1a) It’s out from Graywolf, about which the less I get into here the better (just to keep the hopeless lovey slobbering down), but if you were for some reason engaged in a bet in which, if you lost, you could only read books published by one press for the rest of your life, you really could not choose a better press than Graywolf. I’m not at all kidding. They’re—just this spring—publishing the next DA Powell, and the first book of nonfiction from Kevin Young, and this amazing novel called Spring by a guy named Szalay (trust me: thing’s obliteratively good)…just phenomenal. Anyway.
2) Here’s one example of why Albert Goldbarth’s so great, just by the by—here’s “The Lamps” from Everyday People, and apologies in advance for the irony that yr reading it online:
The Lamps
What the TV says, and the Web Page says, and the fifteen-member Committee
on Reimaging the Product…But I’m thinking
of the story in which the Rabbi is done with the long day’s draining
nineteenth-century labor and drops insensible to his sleeping-straw
still wearing the dung-flecked clothes of the field, then suddenly
looks down at himself from the air, the way the bright release
of oil-light must look down at the smudged and heavy glass
for a minute: and then, the Rabbi ascends for the night
through the level of Cloud, and past the sword-bearing Guardians
with their riddles, and finally unto the gates of Eternity itself,
wherein he wanders until his earthly body reels him back
along a thread of kasha-steam, which we’d call being
downloaded into hard copy, for this is our language
here, the language of buying and selling the lamps,
and not of releasing the genie.
3) Look, let’s be clear: yes, Goldbarth’s published in literally every major venue, is the only author to have one two National Book Awards, yes, all of it. You should have read him by now. I certainly should have. But don’t we all have these folks? Writers we just…skip? I’m sure we’ve all got our list—not of famous books we haven’t read, but of present authors whose work we just take casually for granted, believing it to be as readily available and common as nitrogen or plankton. I apologize if admitting this makes me an idiot or worse; I’d love to think I’m alone, but I know I’m not. Fess up to who you’ve been skipping (Billy Collins, Simic, Kay Ryan, Tretheway, whoever), and go read. Goldbarth, too, for sure: read him if you haven’t already.

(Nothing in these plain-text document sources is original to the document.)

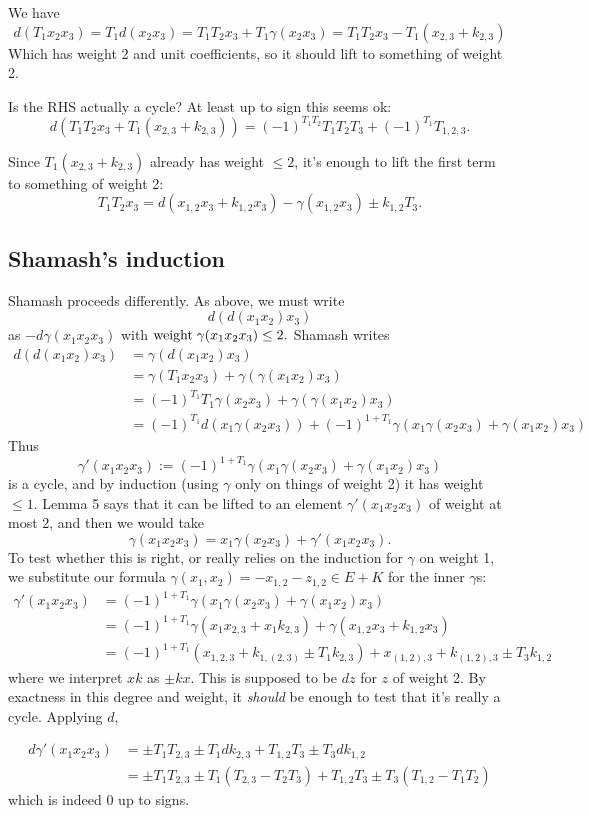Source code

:\documentclass[11pt]{amsart}
\def\g{{\gamma}}
\def\w{{\rm weight}}
\begin{document}
We have 
$$
d(T_1x_2x_3) = T_1d(x_2x_3) = T_1T_2x_3+T_1\g(x_{2}x_3) = T_1T_2x_3-T_1(x_{2,3}+k_{2,3})
$$
Which has weight 2 and unit coefficients, so it should lift to something
of weight 2.

Is the RHS actually a cycle? At least up to sign this seems ok:
$$
d(T_1T_2x_3+T_1(x_{2,3}+k_{2,3})) = (-1)^{T_1T_2}T_1T_2T_3 + (-1)^{T_1}T_{1,2,3}.
$$

Since $ T_1(x_{2,3}+k_{2,3})$ already has weight $\leq 2$, it's enough to lift the first term to something of weight 2:
$$
T_1T_2x_{3} =  d(x_{1,2}x_{3}+k_{1,2}x_{3})-\g(x_{1,2}x_{3})\pm k_{1,2}T_{3}.
$$

\subsection{Shamash's induction} Shamash proceeds differently. As above, we must write 
$$
d(d(x_{1}x_{2})x_{3}) 
$$
as $-d\g(x_{1}x_{2}x_{3})$ with $\w\; \g(x_{1}x_{2}x_{3})\leq 2.$ 
Shamash writes
\begin{align*}
d(d(x_{1}x_{2})x_{3})  &= \gamma(d(x_{1}x_{2})x_{3})\\ 
&= \gamma(T_{1}x_{2}x_{3})+\g(\g(x_{1}x_{2})x_{3})\\ 
&= (-1)^{T_{1}} T_{1}\g(x_{2}x_{3})+\g(\g(x_{1}x_{2})x_{3})\\
&=(-1)^{T_{1}} d(x_{1}\g(x_{2}x_{3})) + (-1)^{1+T_{1}}\g(x_{1}\gamma(x_{2}x_{3})+\g(x_{1}x_{2})x_{3}) 
\end{align*}
Thus 
$$
\g'(x_{1}x_{2}x_{3}) := (-1)^{1+T_{1}}\g(x_{1}\gamma(x_{2}x_{3})+\g(x_{1}x_{2})x_{3})
$$
is a cycle, and by induction (using $\g$ only on things of weight 2) it has weight $\leq 1$.  Lemma 5 says that it can be lifted to an element $\g'(x_{1}x_{2}x_{3})$ of weight at most 2, and then we would take
$$
\g(x_{1}x_{2}x_{3}) = x_{1}\g(x_{2}x_{3}) +\g'(x_{1}x_{2}x_{3}).
$$
To test whether this is right, or really relies on the induction for $\g$ on weight 1, we substitute our formula
$\g(x_1,x_2)=-x_{1,2}-z_{1,2} \in E+K$ for the inner $\g$s:
\begin{align*}
\g'(x_{1}x_{2}x_{3}) &= (-1)^{1+T_{1}} \g(x_{1}\g(x_{2}x_{3})+\g(x_{1}x_{2})x_{3})\\
&= (-1)^{1+T_{1}}\g(x_{1}x_{2,3}+x_{1}k_{2,3}) + \g(x_{1,2}x_{3}+k_{1,2}x_{3})\\
&= (-1)^{1+T_{1}}(x_{1,2,3}+k_{1,(2,3)}\pm T_{1}k_{2,3})
+ x_{(1,2),3}+k_{(1,2),3}\pm T_{3}k_{1,2}
\end{align*}
where we interpret $xk$ as $\pm kx$. This is supposed to be $dz$ for $z$ of weight 2. By exactness in this
degree and weight, it \emph{should} be enough to test that it's really a cycle. Applying $d$,

\begin{align*}
 d\g'(x_{1}x_{2}x_{3}) &= \pm T_{1}T_{2,3}\pm T_{1}dk_{2,3} +T_{1,2}T_{3}\pm T_{3}dk_{1,2}\\
 &= \pm T_{1}T_{2,3}\pm T_{1}(T_{2,3}-T_{2}T_{3}) +T_{1,2}T_{3}\pm T_{3}(T_{1,2}-T_{1}T_{2})
\end{align*}
which is indeed 0 up to signs.
\end{document}
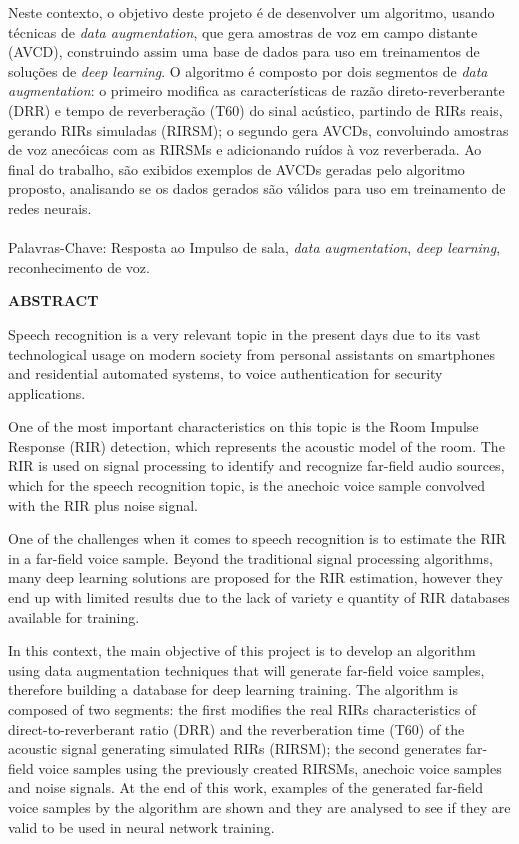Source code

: Neste contexto, o objetivo deste projeto é de desenvolver um algoritmo, usando técnicas de \textit{data augmentation}, que gera amostras de voz
em campo distante (AVCD), construindo assim uma base de dados para uso em treinamentos de soluções de \textit{deep learning}. 
O algoritmo é composto por dois segmentos de \textit{data augmentation}: o primeiro modifica as características de razão direto-reverberante (DRR)
e tempo de reverberação (T60) do sinal acústico, partindo de RIRs reais, gerando RIRs simuladas (RIRSM);
o segundo gera AVCDs, convoluindo amostras de voz anecóicas com as RIRSMs e adicionando ruídos à voz reverberada. 
Ao final do trabalho, são exibidos exemplos de AVCDs geradas pelo algoritmo proposto, analisando se os dados gerados são válidos para uso 
em treinamento de redes neurais.

\paragraph{}
\noindent Palavras-Chave: Resposta ao Impulso de sala, \textit{data augmentation}, \textit{deep learning}, reconhecimento de voz.

\pagebreak


\begin{center}
\textbf{ABSTRACT}
\end{center}
      \vspace{0.5cm}

Speech recognition is a very relevant topic in the present days due to its vast technological usage on modern society
from personal assistants on smartphones and residential automated systems, to voice authentication for security applications.

One of the most important characteristics on this topic is the Room Impulse Response (RIR) detection, which represents the
acoustic model of the room. The RIR is used on signal processing to identify and recognize far-field audio sources,
which for the speech recognition topic, is the anechoic voice sample convolved with the RIR plus noise signal.

One of the challenges when it comes to speech recognition is to estimate the RIR in a far-field voice sample.
Beyond the traditional signal processing algorithms, many deep learning solutions are proposed for the RIR estimation,
however they end up with limited results due to the lack of variety e quantity of RIR databases available for training.

In this context, the main objective of this project is to develop an algorithm using data augmentation techniques that will
generate far-field voice samples, therefore building a database for deep learning training.
The algorithm is composed of two segments: the first modifies the real RIRs characteristics of direct-to-reverberant ratio (DRR) and
the reverberation time (T60) of the acoustic signal generating simulated RIRs (RIRSM);
the second generates far-field voice samples using the previously created RIRSMs, anechoic voice samples and noise signals.
At the end of this work, examples of the generated far-field voice samples by the algorithm are shown and they are analysed to see
if they are valid to be used in neural network training.

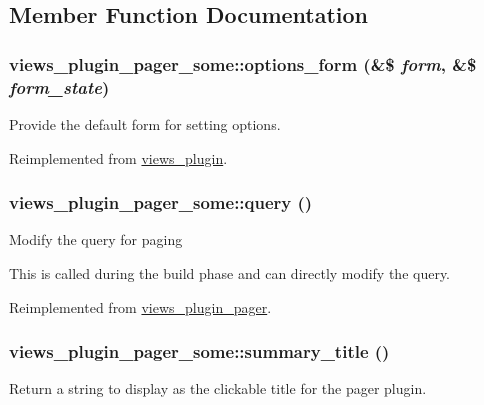 \subsection{Member Function Documentation}
\hypertarget{classviews__plugin__pager__some_a805f4c0f574ed78f4e3c8451d76a6eb9}{
\subsubsection[{options\_\-form}]{\setlength{\rightskip}{0pt plus 5cm}views\_\-plugin\_\-pager\_\-some::options\_\-form (\&\$ {\em form}, \/  \&\$ {\em form\_\-state})}}
\label{classviews__plugin__pager__some_a805f4c0f574ed78f4e3c8451d76a6eb9}
Provide the default form for setting options. 

Reimplemented from \hyperlink{classviews__plugin_a1aaed8da1afd9f45293a37358c159837}{views\_\-plugin}.\hypertarget{classviews__plugin__pager__some_a47c807d686e60481be1e6289e3672860}{
\subsubsection[{query}]{\setlength{\rightskip}{0pt plus 5cm}views\_\-plugin\_\-pager\_\-some::query ()}}
\label{classviews__plugin__pager__some_a47c807d686e60481be1e6289e3672860}
Modify the query for paging

This is called during the build phase and can directly modify the query. 

Reimplemented from \hyperlink{classviews__plugin__pager_a6b9aad7e28125013cbf7a15c19e78d47}{views\_\-plugin\_\-pager}.\hypertarget{classviews__plugin__pager__some_a2effa2f5a44d1a73a0b53653658d6ed6}{
\subsubsection[{summary\_\-title}]{\setlength{\rightskip}{0pt plus 5cm}views\_\-plugin\_\-pager\_\-some::summary\_\-title ()}}
\label{classviews__plugin__pager__some_a2effa2f5a44d1a73a0b53653658d6ed6}
Return a string to display as the clickable title for the pager plugin. 

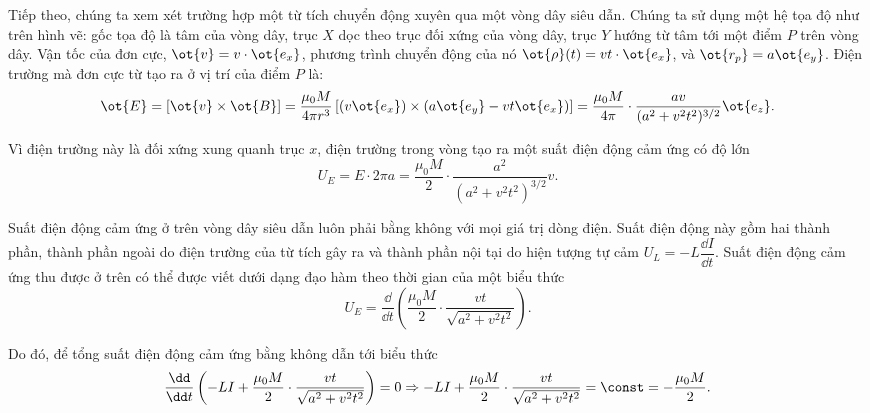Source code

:\begin{loigiai}
\begin{enumerate}[1)]
\begin{center}
\end{center}
Tiếp theo, chúng ta xem xét trường hợp một từ tích chuyển động xuyên qua một vòng dây siêu dẫn. Chúng ta sử dụng một hệ tọa độ như trên hình vẽ: gốc tọa độ là tâm của vòng dây, trục $X$ dọc theo trục đối xứng của vòng dây, trục $Y$ hướng từ tâm tới một điểm $P$ trên vòng dây. Vận tốc của đơn cực, $\ot{v} = v\cdot \ot{e_x} $, phương trình chuyển động của nó $\ot{\rho}(t) = vt\cdot \ot{e_x}$, và $\ot{r_p} = a\ot{e_y}$. Điện trường mà đơn cực từ tạo ra ở vị trí của điểm $P$ là:
      \[\ot{E} = \left[\ot{v} \times \ot{B}\right] = \dfrac{\mu_0 M}{4\pi r^3}\left[(v\ot{e_x})\times (a\ot{e_y} - vt\ot{e_x}) \right] = \dfrac{\mu_0  M}{4\pi} \cdot \dfrac{av}{(a^2 + v^2t^2)^{3/2}}\ot{e_z}.\]

Vì điện trường này là đối xứng xung quanh trục $x$, điện trường trong vòng tạo ra một suất điện động cảm ứng có độ lớn
  \[U_E = E\cdot 2\pi a = \dfrac{\mu_0 M}{2} \cdot \dfrac{a^2}{(a^2 + v^2t^2 )^{3/2}}v.\]

Suất điện động cảm ứng ở trên vòng dây siêu dẫn luôn phải bằng không với mọi giá trị dòng điện. Suất điện động này gồm hai thành phần, thành phần ngoài do điện trường của từ tích gây ra và thành phần nội tại do hiện tượng tự cảm $U_L = -L \dfrac{\dd I}{\dd t}$. Suất điện động cảm ứng thu được ở trên có thể được viết dưới dạng đạo hàm theo thời gian của một biểu thức
   \[U_E =\dfrac{\dd}{\dd t} \left(\dfrac{\mu_0 M}{2} \cdot \dfrac{vt}{\sqrt{a^2 + v^2t^2}}\right).\]

Do đó, để tổng suất điện động cảm ứng bằng không dẫn tới biểu thức
  \[\dfrac{\dd}{\dd t} \left( -LI + \dfrac{\mu_0 M}{2}\cdot \dfrac{vt}{\sqrt{a^2 + v^2t^2}}\right)= 0 \Rightarrow - LI + \dfrac{\mu_0M}{2}\cdot \dfrac{vt}{\sqrt{a^2 + v^2t^2}} = \const = - \dfrac{\mu_0 M}{2}.\]


\end{enumerate}
\end{loigiai}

2) Look at that poem, “The Lamps.” Goldbarth’s stuff’s marked largely by two traits evident here: a casual genius, a sort that finds and draws connection between any number of disparate things, and also this mobility, a physicality that prevents overnoodle-ization in the poem. These two aspects, together, end up coming together to provide, again and again, the weirdest sensation regarding Goldbarth’s stuff: it reads fast despite being (“The Lamps” notwithstanding) generally long. Some majority of the poems are more than a page long, yet you move through them with astonishing speed. They’re shatteringly interesting to read and experience, these poems, and if you’re not already on Goldbarth’s trail, let this be your don’t-be-as-dumb-as-I invite: get moving. Get reading.